Doctrinal Debate: Enforcement of Annulled Arbitral Awards – a U.S. perspective
As mentioned in a previous post, I wanted to discuss with you some recent U.S. court decisions which have delineated the standards followed by local courts in enforcing annulled arbitral awards.
As is well-known, once an arbitral award is rendered, parties to a dispute often race to the courts: The winning party seeks the enforcement of the award while the losing party seeks its annulment.
Of course, if the losing party is successful in obtaining the annulment of an arbitral award, this situation can seriously complicate and even jeopardize the enforcement proceedings initiated by the winning party.
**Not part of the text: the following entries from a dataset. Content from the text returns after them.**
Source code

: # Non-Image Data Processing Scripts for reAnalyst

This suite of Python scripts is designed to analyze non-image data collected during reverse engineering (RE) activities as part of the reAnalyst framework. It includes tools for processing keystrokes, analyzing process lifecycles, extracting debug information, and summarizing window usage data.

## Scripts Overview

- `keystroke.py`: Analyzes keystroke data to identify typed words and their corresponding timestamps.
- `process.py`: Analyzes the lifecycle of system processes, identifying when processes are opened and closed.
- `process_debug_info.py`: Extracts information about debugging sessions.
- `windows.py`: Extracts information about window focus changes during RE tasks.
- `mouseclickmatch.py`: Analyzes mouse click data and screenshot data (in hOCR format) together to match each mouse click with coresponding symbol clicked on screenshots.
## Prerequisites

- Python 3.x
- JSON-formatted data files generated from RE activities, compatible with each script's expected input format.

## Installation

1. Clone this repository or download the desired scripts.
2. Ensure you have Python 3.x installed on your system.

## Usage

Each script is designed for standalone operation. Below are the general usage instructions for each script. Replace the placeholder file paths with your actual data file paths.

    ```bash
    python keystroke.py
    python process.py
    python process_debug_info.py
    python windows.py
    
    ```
Indeed, the New York Convention provides that a court may refuse to enforce a foreign award if “a competent authority” has set the award aside or has suspended it.
Notably, the wording of the Convention, and in particular the use of the word “may” (instead of “shall”), has given rise to discussions on whether a court remains entitled to enforce an award that has been set aside. This issue is particularly delicate as it often involves policy considerations.
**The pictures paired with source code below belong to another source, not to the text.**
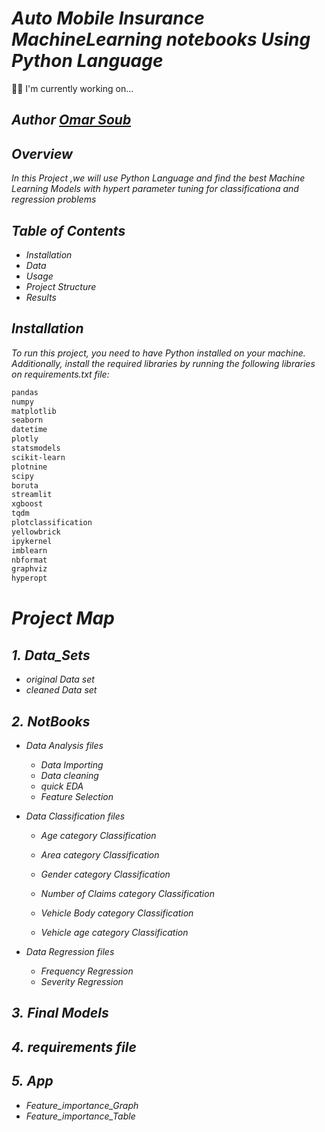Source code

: # *Auto Mobile Insurance MachineLearning notebooks Using Python Language*

👩‍💻 I'm currently working on...


## *Author  [Omar Soub](https://github.com/omars1234)*

## *Overview*


*In this Project ,we will use Python Language and find the best Machine Learning Models with hypert parameter tuning for classificationa and regression problems*

## *Table of Contents*

*  *Installation*  
*  *Data*  
*  *Usage*  
*  *Project Structure*  
*  *Results*  

## *Installation*  
*To run this project, you need to have Python installed on your machine. Additionally, install the required libraries by running the following libraries on requirements.txt file:*

```bash
pandas
numpy
matplotlib
seaborn
datetime
plotly
statsmodels
scikit-learn
plotnine
scipy
boruta
streamlit
xgboost
tqdm
plotclassification
yellowbrick
ipykernel
imblearn
nbformat
graphviz
hyperopt
```


# *Project Map*

## *1.* *Data_Sets*

* *original Data set*
* *cleaned Data set*


## *2.* *NotBooks*

* *Data Analysis files*
  * *Data Importing*
  * *Data cleaning*
  * *quick EDA*
  * *Feature Selection*

* *Data Classification files*

  * *Age category Classification*
  * *Area category Classification*
  * *Gender category Classification*

  * *Number of Claims category Classification*

  * *Vehicle Body category Classification*
  * *Vehicle age category Classification*

* *Data Regression files*

  * *Frequency Regression*
  * *Severity Regression*

## *3.* *Final Models*


## *4.* *requirements file*

## *5.* *App*
*  *Feature_importance_Graph*
*  *Feature_importance_Table*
In the United States, several court decisions have recently reassessed the standards to be applied by the courts when enforcing annulled awards.
The first of those decisions was rendered by the U.S. Court of Appeals for the Second Circuit, in 2016, in Commisa v. Pemex.
In Pemex, an award in favour of Commisa, a Mexican subsidiary of a U.S. company, was later annulled by a Mexican court on the ground that Mexican law did not allow the claim to be settled by arbitration. Despite the annulment of the award, Commisa sought the enforcement of the award before U.S. courts. In its decision, the Second Circuit held that U.S. courts were “constrained by the prudential concern of international comity” and would “enforce an annulled award only if the annulment is repugnant to fundamental notions of what is decent and just” in the United States.
In that case, the Second Circuit found that the award had to be enforced since the Mexican Court – when annulling the award – had vindicated “fundamental notions of decency and justice” by retroactively applying administrative laws in a manner that rendered the case non-arbitrable.
That position was later refined in Getma v. Guinea. In that case, an arbitral institution had fixed the arbitrators’ fees and had warned that any agreement with the parties to increase those fees would lead to the annulment of the award. Despite this warning, the arbitrators issued their decision awarding EUR. 39 million to Getma and sought an increase of their fees. Seizing this opportunity, Guinea sought (and obtained) the annulment of the award. When Getma nonetheless sought the enforcement of the award in the U.S., the D.C. Circuit court applied the doctrine previously expressed in Pemex but found that there was nothing in the annulment of the award that was repugnant to the “United States’ most fundamental notions of morality and justice“.
In a decision rendered a few days after Getma, however, the Second Circuit made clear, in Thai-Lao Lignite (20 July 2017), that international comity should still be given significant weight and that the standard of “fundamental notions of what is decent and just in the United States” only applies in “rare circumstances“.
The three cases examined above show the tension that lies at the heart of this doctrinal debate. When reviewing foreign court decisions and enforcing an annulled arbitral award, a national court will often be faced with a difficult balancing task, especially in relation to sovereignty issues.